無印良品とタバコ屋と水

妙典のイオンに新しく無印良品がオープンした。今日、初めて店内に入った。2階のフロアー、本屋の前から奥までの広いスペースがフローリング貼りで、印象の異なる空間になっていた。

 

その店内を歩いていて、ふと目に留まったのが、給水機。用意した水筒などに自由に水を入れることができるらしい。使うことがあるのだろうか、とその時は疑問だったけれど、帰宅後、家族から「無印良品には給水機があってすごいんだよ」と振られてびっくりした。災害などの有事だけでなく、のどがかわいて近くに自販機が見つからない時とか、わざわざジュースを買うほどでもない時とか、役に立つことはたくさんあるだろう、と言う。そして、「ほら、地元での『水ください』。

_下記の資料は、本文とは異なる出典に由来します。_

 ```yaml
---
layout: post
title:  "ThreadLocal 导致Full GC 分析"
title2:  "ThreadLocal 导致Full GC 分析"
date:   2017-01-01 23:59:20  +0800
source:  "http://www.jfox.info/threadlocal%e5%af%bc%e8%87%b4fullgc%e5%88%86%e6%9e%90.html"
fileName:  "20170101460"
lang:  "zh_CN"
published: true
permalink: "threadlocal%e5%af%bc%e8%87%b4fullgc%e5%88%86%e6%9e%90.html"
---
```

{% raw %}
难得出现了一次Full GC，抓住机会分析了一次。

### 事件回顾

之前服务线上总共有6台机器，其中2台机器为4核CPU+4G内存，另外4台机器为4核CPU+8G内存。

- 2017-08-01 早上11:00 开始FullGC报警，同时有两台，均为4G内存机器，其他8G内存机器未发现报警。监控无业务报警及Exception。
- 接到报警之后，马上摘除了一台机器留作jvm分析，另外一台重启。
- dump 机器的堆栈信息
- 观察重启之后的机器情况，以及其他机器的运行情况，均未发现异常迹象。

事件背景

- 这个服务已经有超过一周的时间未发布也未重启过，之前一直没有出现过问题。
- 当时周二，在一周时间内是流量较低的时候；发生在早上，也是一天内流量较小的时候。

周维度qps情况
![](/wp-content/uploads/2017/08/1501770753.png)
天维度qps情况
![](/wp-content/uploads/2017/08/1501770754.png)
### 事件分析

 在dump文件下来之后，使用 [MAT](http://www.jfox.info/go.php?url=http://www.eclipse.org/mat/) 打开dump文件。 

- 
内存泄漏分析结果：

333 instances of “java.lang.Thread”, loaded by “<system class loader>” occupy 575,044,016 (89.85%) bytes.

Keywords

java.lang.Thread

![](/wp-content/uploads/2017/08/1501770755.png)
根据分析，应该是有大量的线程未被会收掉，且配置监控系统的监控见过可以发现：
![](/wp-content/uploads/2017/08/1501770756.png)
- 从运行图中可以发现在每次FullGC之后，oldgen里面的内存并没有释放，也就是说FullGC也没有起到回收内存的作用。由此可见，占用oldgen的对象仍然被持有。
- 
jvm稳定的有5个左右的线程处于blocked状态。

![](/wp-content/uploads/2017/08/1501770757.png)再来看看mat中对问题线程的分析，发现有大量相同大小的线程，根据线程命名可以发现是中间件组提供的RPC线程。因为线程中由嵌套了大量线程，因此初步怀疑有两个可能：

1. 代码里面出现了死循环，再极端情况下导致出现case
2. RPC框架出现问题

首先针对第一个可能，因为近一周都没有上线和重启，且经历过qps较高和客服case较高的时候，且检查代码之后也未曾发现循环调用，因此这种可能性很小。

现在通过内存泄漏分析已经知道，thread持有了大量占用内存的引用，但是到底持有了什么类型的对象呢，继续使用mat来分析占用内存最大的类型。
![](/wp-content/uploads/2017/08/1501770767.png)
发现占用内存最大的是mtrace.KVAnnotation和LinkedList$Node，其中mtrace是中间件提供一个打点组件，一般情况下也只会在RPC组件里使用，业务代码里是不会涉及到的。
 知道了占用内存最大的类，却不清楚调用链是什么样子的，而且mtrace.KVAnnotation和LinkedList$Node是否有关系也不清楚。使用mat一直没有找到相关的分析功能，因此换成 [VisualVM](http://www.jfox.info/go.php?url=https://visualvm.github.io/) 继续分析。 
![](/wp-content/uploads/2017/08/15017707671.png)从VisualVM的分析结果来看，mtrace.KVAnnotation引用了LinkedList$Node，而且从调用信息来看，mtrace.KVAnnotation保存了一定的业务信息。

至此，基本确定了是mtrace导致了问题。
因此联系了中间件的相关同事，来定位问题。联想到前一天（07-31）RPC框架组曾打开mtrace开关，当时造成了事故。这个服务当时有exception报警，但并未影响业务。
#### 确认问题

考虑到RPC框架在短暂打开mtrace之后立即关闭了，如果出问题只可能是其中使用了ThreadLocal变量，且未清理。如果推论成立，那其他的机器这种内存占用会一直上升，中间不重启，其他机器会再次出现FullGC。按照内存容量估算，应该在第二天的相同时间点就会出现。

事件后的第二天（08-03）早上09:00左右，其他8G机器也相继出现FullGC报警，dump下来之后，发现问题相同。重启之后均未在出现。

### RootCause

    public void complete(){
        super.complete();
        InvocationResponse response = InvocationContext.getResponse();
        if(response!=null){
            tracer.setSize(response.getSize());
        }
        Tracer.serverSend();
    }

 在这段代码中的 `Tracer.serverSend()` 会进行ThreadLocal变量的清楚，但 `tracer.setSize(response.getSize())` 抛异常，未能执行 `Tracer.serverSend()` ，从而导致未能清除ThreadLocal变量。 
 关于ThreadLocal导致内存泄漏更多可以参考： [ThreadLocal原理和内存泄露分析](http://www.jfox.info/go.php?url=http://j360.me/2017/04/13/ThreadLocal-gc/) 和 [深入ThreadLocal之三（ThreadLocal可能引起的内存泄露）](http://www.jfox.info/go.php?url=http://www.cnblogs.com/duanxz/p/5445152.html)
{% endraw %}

それと一緒だよ」と言われてはじめて気づいた。だいぶ昔の話だ。そう言えば、家族に話したことがあった。

 

小学生の時。下校途中で喉が渇くと、通学路にある何軒かの家に行き「すみませーん。水くださーい」と叫ぶ。そうすると家の人が「どうぞー」と言ってくれる。庭の水道の水を飲ませてくれたり、コップに水を入れてくれたりするのだけれど、いま思い出してもびっくりするのは、自宅からほど近くのタバコ屋さん。そこで声を掛けると、店番のおばあちゃんが、やかんと、人数分の湯飲みをのせたお盆を持って現れる。丁寧に湯飲みにやかんの水を注ぎ、飲ませてくれる。もう家まであとちょっとなのに押しかけてくる迷惑な小学生に嫌な顔一つもせず、水を飲ませてくれたあのおばあちゃんは、もしかしたら人間ではなく神様だったのかもしれない。田舎の小学生ならではの、心温まるストーリーだ(実話です)(もちろん他の家の水を飲ませてくれたお母さん方も。あの時はありがとうございました)。

 

約30年の時を経て、無印良品が客に提供するサービス精神は、このタバコ屋のおばあちゃんと同じなのかもしれない。人間味と言う点ではちょっと違うかもしれないけれど、根本は一緒でしょう、と家族に言われて、そうだよな、と感心した。無印良品、恐るべし。